Assignment: Using the listing below, select the lines with the word "several" and copy them.

Source material:
- Opening Delimiter -

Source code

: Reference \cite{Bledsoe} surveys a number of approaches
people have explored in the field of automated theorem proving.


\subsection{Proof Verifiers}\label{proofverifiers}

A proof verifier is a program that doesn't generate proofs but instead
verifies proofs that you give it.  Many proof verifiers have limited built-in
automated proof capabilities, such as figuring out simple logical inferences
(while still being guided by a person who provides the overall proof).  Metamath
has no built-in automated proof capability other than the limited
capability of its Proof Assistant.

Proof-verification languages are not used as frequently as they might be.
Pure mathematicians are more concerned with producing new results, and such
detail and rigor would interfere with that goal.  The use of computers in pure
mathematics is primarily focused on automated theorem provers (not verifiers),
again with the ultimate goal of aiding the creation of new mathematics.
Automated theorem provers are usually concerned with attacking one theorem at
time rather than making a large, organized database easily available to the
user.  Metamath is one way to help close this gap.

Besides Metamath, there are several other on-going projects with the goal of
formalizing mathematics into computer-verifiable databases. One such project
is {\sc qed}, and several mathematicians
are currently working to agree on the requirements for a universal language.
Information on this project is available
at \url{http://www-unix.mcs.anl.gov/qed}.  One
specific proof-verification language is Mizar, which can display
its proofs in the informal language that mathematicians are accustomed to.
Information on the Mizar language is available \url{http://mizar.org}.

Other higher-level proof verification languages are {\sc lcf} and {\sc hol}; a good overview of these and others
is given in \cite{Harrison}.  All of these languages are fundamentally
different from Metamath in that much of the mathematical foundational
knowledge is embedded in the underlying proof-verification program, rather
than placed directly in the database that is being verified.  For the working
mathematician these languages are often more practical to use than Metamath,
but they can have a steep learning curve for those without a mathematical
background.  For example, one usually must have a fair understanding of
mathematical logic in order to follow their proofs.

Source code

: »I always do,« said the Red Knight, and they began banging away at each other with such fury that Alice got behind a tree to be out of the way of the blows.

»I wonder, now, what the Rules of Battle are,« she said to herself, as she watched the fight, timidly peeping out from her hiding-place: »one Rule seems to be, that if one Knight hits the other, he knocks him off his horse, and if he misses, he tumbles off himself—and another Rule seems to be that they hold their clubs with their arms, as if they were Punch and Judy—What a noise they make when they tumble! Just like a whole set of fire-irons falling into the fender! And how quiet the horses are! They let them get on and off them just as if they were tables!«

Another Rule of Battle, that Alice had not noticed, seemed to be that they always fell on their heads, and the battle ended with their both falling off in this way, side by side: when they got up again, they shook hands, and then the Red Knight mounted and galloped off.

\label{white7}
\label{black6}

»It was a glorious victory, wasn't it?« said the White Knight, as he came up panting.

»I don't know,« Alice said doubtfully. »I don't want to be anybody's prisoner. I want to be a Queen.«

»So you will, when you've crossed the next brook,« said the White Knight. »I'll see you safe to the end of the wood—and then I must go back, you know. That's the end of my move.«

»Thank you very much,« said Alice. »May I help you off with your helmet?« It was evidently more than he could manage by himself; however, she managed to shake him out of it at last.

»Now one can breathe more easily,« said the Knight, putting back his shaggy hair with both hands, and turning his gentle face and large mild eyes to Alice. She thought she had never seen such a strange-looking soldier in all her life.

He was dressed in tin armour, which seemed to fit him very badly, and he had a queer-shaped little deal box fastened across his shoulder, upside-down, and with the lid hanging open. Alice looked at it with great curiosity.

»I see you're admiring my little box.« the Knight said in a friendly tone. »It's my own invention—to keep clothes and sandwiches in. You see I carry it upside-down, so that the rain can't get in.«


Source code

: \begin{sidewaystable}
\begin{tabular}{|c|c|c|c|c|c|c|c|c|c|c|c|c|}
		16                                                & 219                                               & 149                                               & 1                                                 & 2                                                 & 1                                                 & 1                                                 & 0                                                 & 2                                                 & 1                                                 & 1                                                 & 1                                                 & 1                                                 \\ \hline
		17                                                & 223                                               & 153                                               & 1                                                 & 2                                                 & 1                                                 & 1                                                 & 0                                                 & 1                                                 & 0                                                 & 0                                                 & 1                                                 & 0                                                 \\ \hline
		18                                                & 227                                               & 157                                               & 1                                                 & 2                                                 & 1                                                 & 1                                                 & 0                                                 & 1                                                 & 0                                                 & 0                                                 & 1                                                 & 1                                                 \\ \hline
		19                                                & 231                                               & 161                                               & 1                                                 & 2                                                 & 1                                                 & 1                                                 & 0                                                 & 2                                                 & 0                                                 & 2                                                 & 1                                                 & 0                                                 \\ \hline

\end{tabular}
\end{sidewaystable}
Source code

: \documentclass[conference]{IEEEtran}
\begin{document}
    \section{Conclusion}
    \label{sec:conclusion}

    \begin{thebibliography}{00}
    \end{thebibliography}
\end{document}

- Closing Delimiter -

Exercise result:
Besides Metamath, there are several other on-going projects with the goal of
is {\sc qed}, and several mathematicians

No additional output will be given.